HOW TO COMPLETE THIS TASK:
Your answer must be every line of the data that holds the string "Server".

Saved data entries
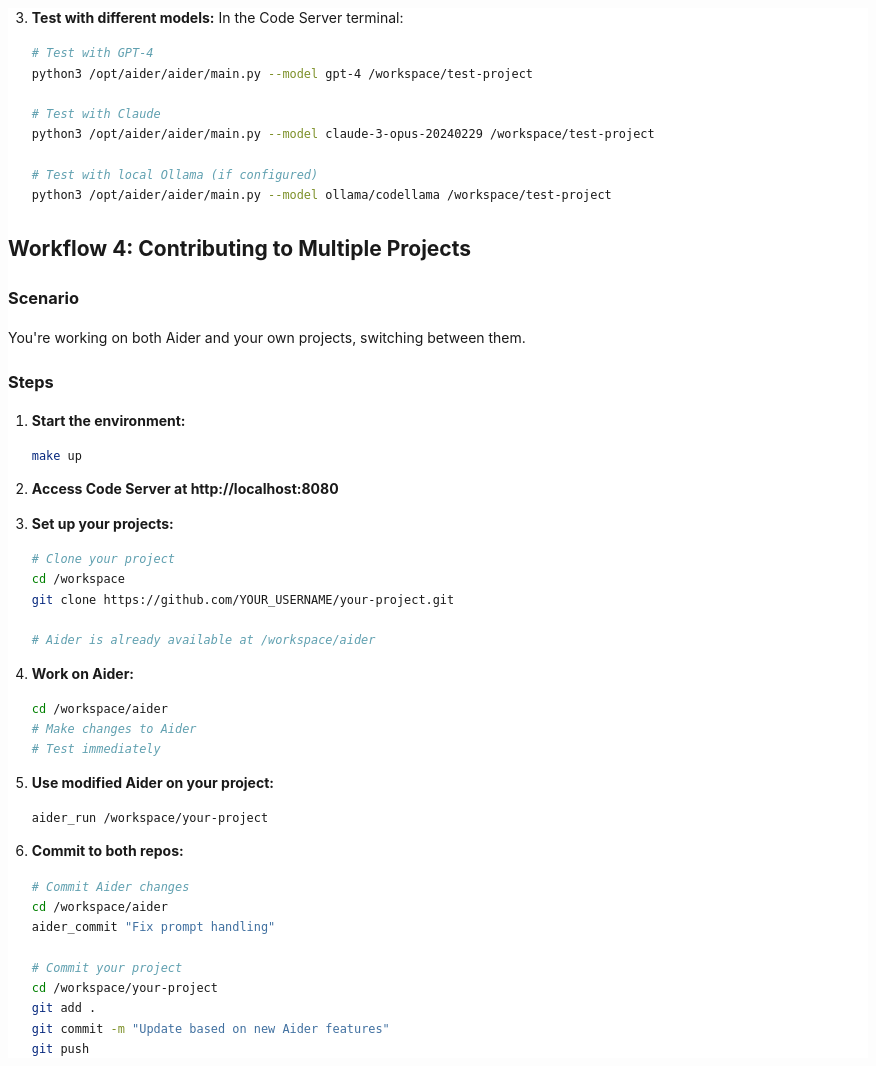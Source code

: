 3. **Test with different models:**
   In the Code Server terminal:
   ```bash
   # Test with GPT-4
   python3 /opt/aider/aider/main.py --model gpt-4 /workspace/test-project
   
   # Test with Claude
   python3 /opt/aider/aider/main.py --model claude-3-opus-20240229 /workspace/test-project
   
   # Test with local Ollama (if configured)
   python3 /opt/aider/aider/main.py --model ollama/codellama /workspace/test-project
   ```

## Workflow 4: Contributing to Multiple Projects

### Scenario
You're working on both Aider and your own projects, switching between them.

### Steps

1. **Start the environment:**
   ```bash
   make up
   ```

2. **Access Code Server at http://localhost:8080**

3. **Set up your projects:**
   ```bash
   # Clone your project
   cd /workspace
   git clone https://github.com/YOUR_USERNAME/your-project.git
   
   # Aider is already available at /workspace/aider
   ```

4. **Work on Aider:**
   ```bash
   cd /workspace/aider
   # Make changes to Aider
   # Test immediately
   ```

5. **Use modified Aider on your project:**
   ```bash
   aider_run /workspace/your-project
   ```

6. **Commit to both repos:**
   ```bash
   # Commit Aider changes
   cd /workspace/aider
   aider_commit "Fix prompt handling"
   
   # Commit your project
   cd /workspace/your-project
   git add .
   git commit -m "Update based on new Aider features"
   git push
   ```
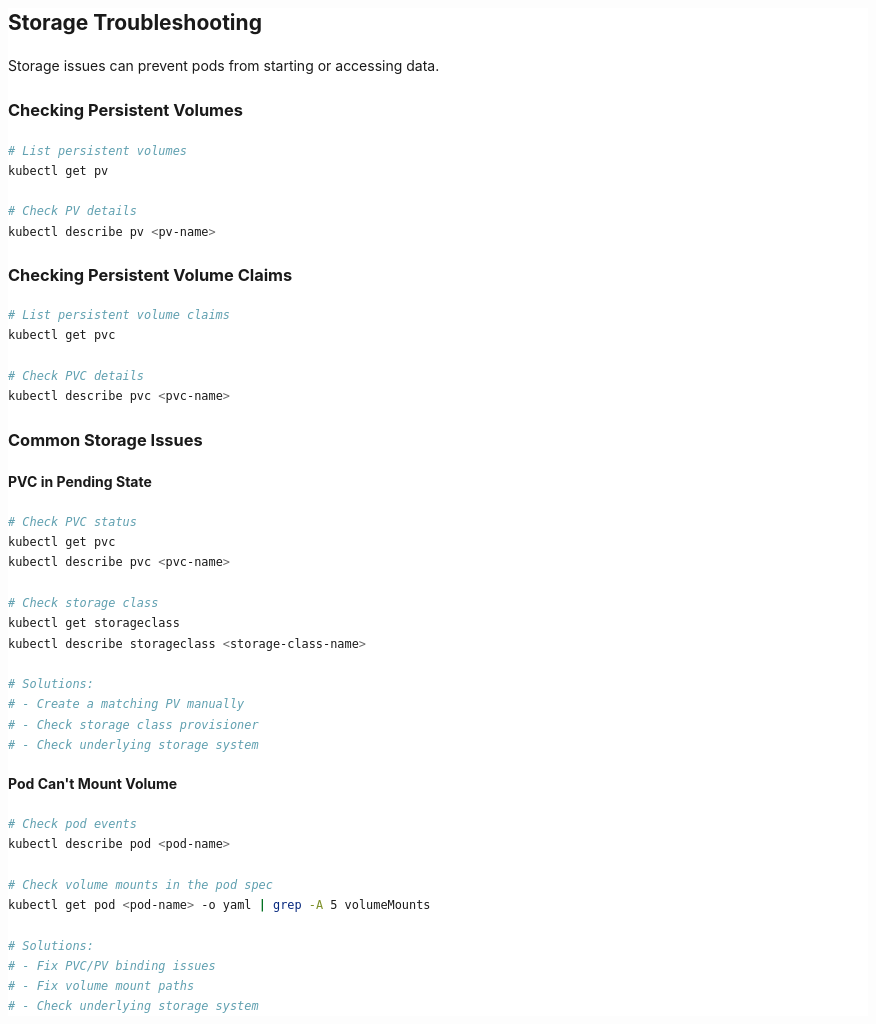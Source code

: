 ## Storage Troubleshooting

Storage issues can prevent pods from starting or accessing data.

### Checking Persistent Volumes

```bash
# List persistent volumes
kubectl get pv

# Check PV details
kubectl describe pv <pv-name>
```

### Checking Persistent Volume Claims

```bash
# List persistent volume claims
kubectl get pvc

# Check PVC details
kubectl describe pvc <pvc-name>
```

### Common Storage Issues

#### PVC in Pending State

```bash
# Check PVC status
kubectl get pvc
kubectl describe pvc <pvc-name>

# Check storage class
kubectl get storageclass
kubectl describe storageclass <storage-class-name>

# Solutions:
# - Create a matching PV manually
# - Check storage class provisioner
# - Check underlying storage system
```

#### Pod Can't Mount Volume

```bash
# Check pod events
kubectl describe pod <pod-name>

# Check volume mounts in the pod spec
kubectl get pod <pod-name> -o yaml | grep -A 5 volumeMounts

# Solutions:
# - Fix PVC/PV binding issues
# - Fix volume mount paths
# - Check underlying storage system
```
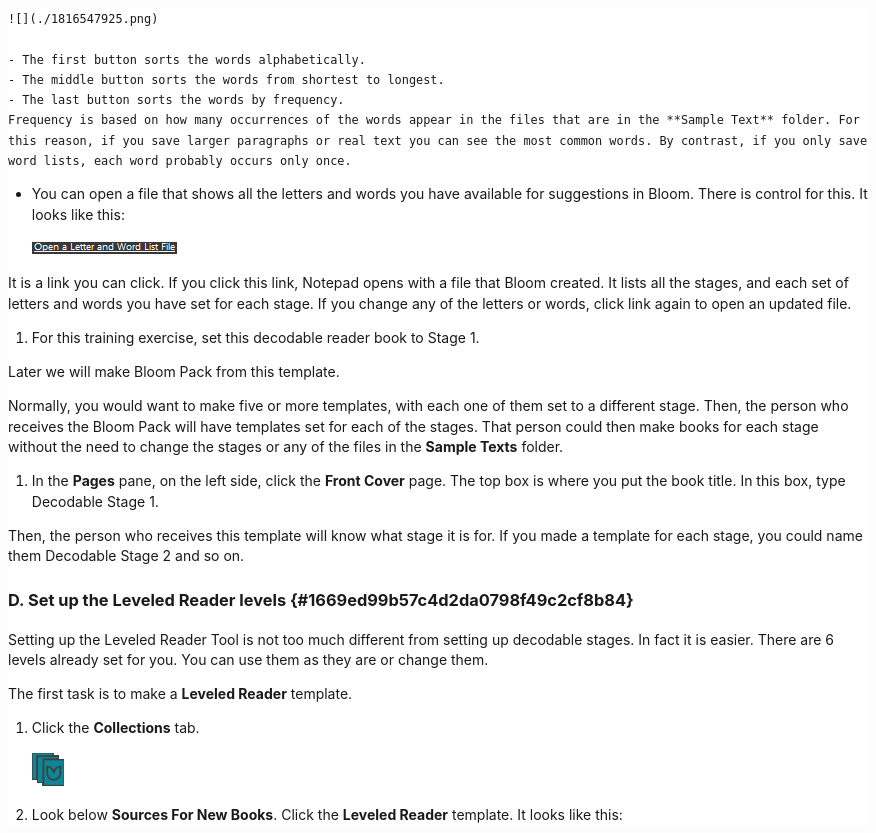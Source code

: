 	![](./1816547925.png)

	- The first button sorts the words alphabetically.
	- The middle button sorts the words from shortest to longest.
	- The last button sorts the words by frequency.
	Frequency is based on how many occurrences of the words appear in the files that are in the **Sample Text** folder. For this reason, if you save larger paragraphs or real text you can see the most common words. By contrast, if you only save word lists, each word probably occurs only once.
- You can open a file that shows all the letters and words you have available for suggestions in Bloom. There is control for this.
It looks like this:

	![](./1615616544.png)


It is a link you can click.
If you click this link, Notepad opens with a file that Bloom created. It lists all the stages, and each set of letters and words you have set for each stage. If you change any of the letters or words, click link again to open an updated file.

1. For this training exercise, set this decodable reader book to Stage 1.

Later we will make Bloom Pack from this template.


Normally, you would want to make five or more templates, with each one of them set to a different stage. Then, the person who receives the Bloom Pack will have templates set for each of the stages. That person could then make books for each stage without the need to change the stages or any of the files in the **Sample Texts** folder.

1. In the **Pages** pane, on the left side, click the **Front Cover** page. The top box is where you put the book title. In this box, type Decodable Stage 1.

Then, the person who receives this template will know what stage it is for. If you made a template for each stage, you could name them Decodable Stage 2 and so on.


### D. Set up the Leveled Reader levels {#1669ed99b57c4d2da0798f49c2cf8b84}


Setting up the Leveled Reader Tool is not too much different from setting up decodable stages. In fact it is easier. There are 6 levels already set for you. You can use them as they are or change them.


The first task is to make a **Leveled Reader** template.

1. Click the  **Collections** tab.

	![](./212488293.png)

1. Look below **Sources For New Books**. Click the **Leveled Reader** template.
It looks like this:

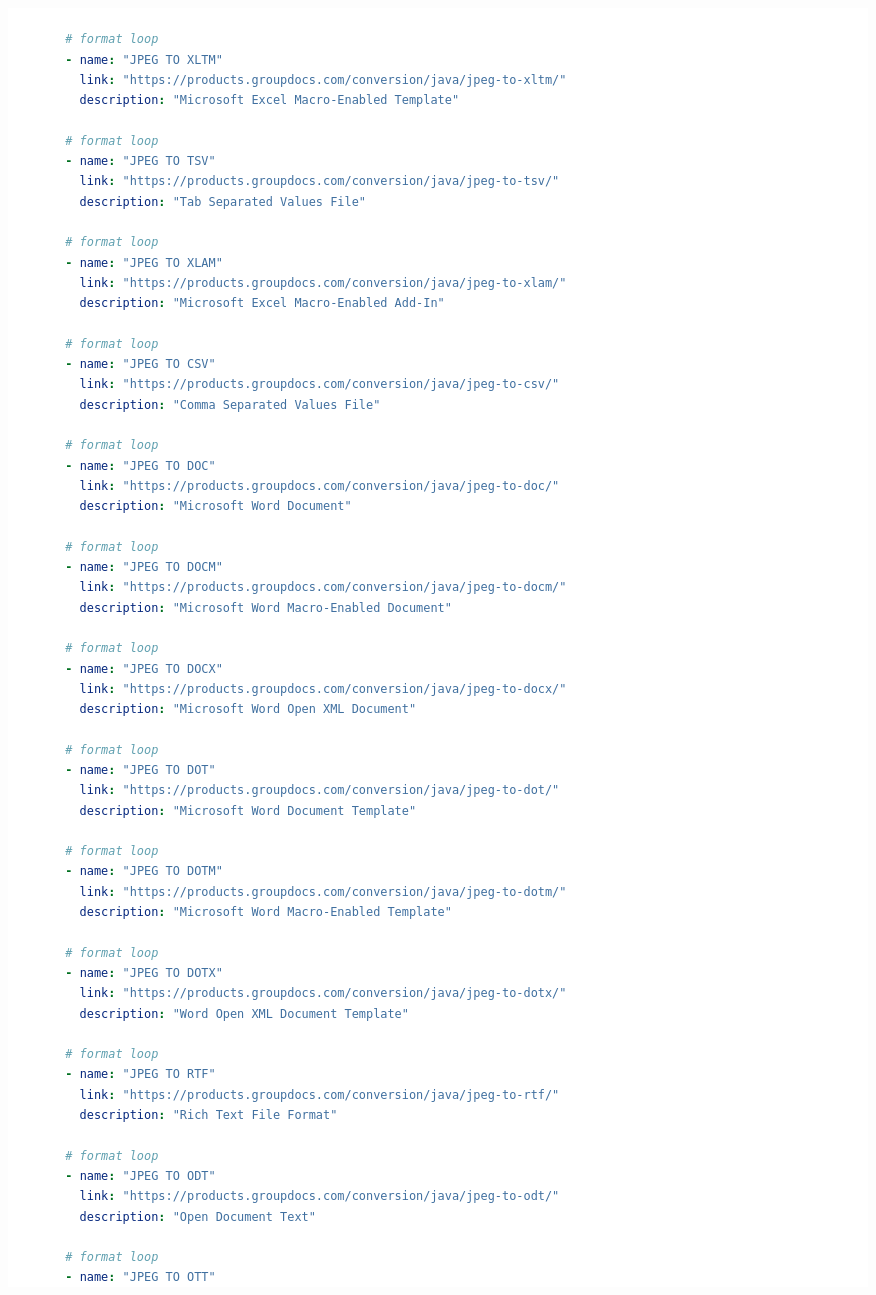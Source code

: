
 ```yaml

        # format loop
        - name: "JPEG TO XLTM"
          link: "https://products.groupdocs.com/conversion/java/jpeg-to-xltm/"
          description: "Microsoft Excel Macro-Enabled Template"

        # format loop
        - name: "JPEG TO TSV"
          link: "https://products.groupdocs.com/conversion/java/jpeg-to-tsv/"
          description: "Tab Separated Values File"

        # format loop
        - name: "JPEG TO XLAM"
          link: "https://products.groupdocs.com/conversion/java/jpeg-to-xlam/"
          description: "Microsoft Excel Macro-Enabled Add-In"

        # format loop
        - name: "JPEG TO CSV"
          link: "https://products.groupdocs.com/conversion/java/jpeg-to-csv/"
          description: "Comma Separated Values File"

        # format loop
        - name: "JPEG TO DOC"
          link: "https://products.groupdocs.com/conversion/java/jpeg-to-doc/"
          description: "Microsoft Word Document"

        # format loop
        - name: "JPEG TO DOCM"
          link: "https://products.groupdocs.com/conversion/java/jpeg-to-docm/"
          description: "Microsoft Word Macro-Enabled Document"

        # format loop
        - name: "JPEG TO DOCX"
          link: "https://products.groupdocs.com/conversion/java/jpeg-to-docx/"
          description: "Microsoft Word Open XML Document"

        # format loop
        - name: "JPEG TO DOT"
          link: "https://products.groupdocs.com/conversion/java/jpeg-to-dot/"
          description: "Microsoft Word Document Template"

        # format loop
        - name: "JPEG TO DOTM"
          link: "https://products.groupdocs.com/conversion/java/jpeg-to-dotm/"
          description: "Microsoft Word Macro-Enabled Template"

        # format loop
        - name: "JPEG TO DOTX"
          link: "https://products.groupdocs.com/conversion/java/jpeg-to-dotx/"
          description: "Word Open XML Document Template"

        # format loop
        - name: "JPEG TO RTF"
          link: "https://products.groupdocs.com/conversion/java/jpeg-to-rtf/"
          description: "Rich Text File Format"

        # format loop
        - name: "JPEG TO ODT"
          link: "https://products.groupdocs.com/conversion/java/jpeg-to-odt/"
          description: "Open Document Text"

        # format loop
        - name: "JPEG TO OTT"
```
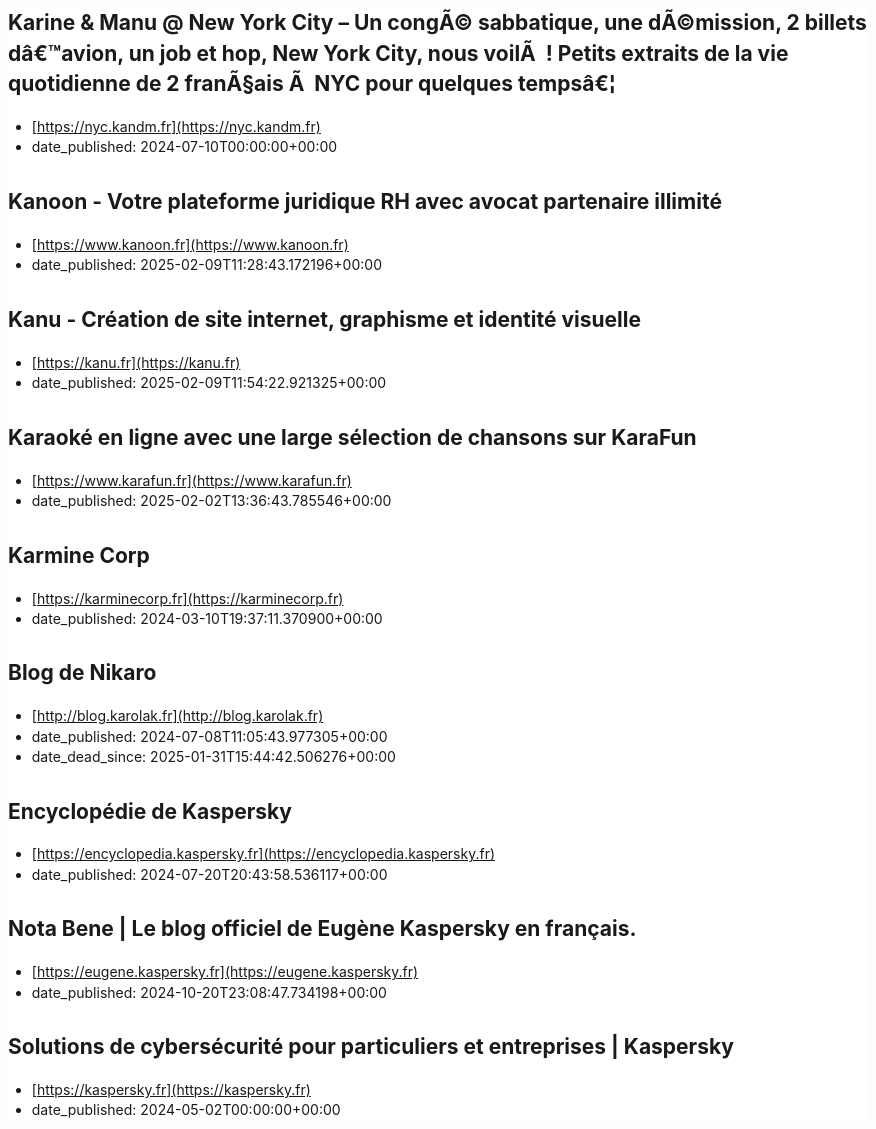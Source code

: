 ## Karine & Manu @ New York City – Un congÃ© sabbatique, une dÃ©mission, 2 billets dâ€™avion, un job et hop, New York City, nous voilÃ  ! Petits extraits de la vie quotidienne de 2 franÃ§ais Ã  NYC pour quelques tempsâ€¦
 - [https://nyc.kandm.fr](https://nyc.kandm.fr)
 - date_published: 2024-07-10T00:00:00+00:00

 ## Kanoon - Votre plateforme juridique RH avec avocat partenaire illimité
 - [https://www.kanoon.fr](https://www.kanoon.fr)
 - date_published: 2025-02-09T11:28:43.172196+00:00

 ## Kanu - Création de site internet, graphisme et identité visuelle
 - [https://kanu.fr](https://kanu.fr)
 - date_published: 2025-02-09T11:54:22.921325+00:00

 ## Karaoké en ligne avec une large sélection de chansons sur KaraFun
 - [https://www.karafun.fr](https://www.karafun.fr)
 - date_published: 2025-02-02T13:36:43.785546+00:00

 ## Karmine Corp
 - [https://karminecorp.fr](https://karminecorp.fr)
 - date_published: 2024-03-10T19:37:11.370900+00:00

 ## Blog de Nikaro
 - [http://blog.karolak.fr](http://blog.karolak.fr)
 - date_published: 2024-07-08T11:05:43.977305+00:00
 - date_dead_since: 2025-01-31T15:44:42.506276+00:00

 ## Encyclopédie de Kaspersky
 - [https://encyclopedia.kaspersky.fr](https://encyclopedia.kaspersky.fr)
 - date_published: 2024-07-20T20:43:58.536117+00:00

 ## Nota Bene | Le blog officiel de Eugène Kaspersky en français.
 - [https://eugene.kaspersky.fr](https://eugene.kaspersky.fr)
 - date_published: 2024-10-20T23:08:47.734198+00:00

 ## Solutions de cybersécurité pour particuliers et entreprises | Kaspersky
 - [https://kaspersky.fr](https://kaspersky.fr)
 - date_published: 2024-05-02T00:00:00+00:00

ANSWER BOX:
   In the Code Server terminal:
2. **Access Code Server at http://localhost:8080**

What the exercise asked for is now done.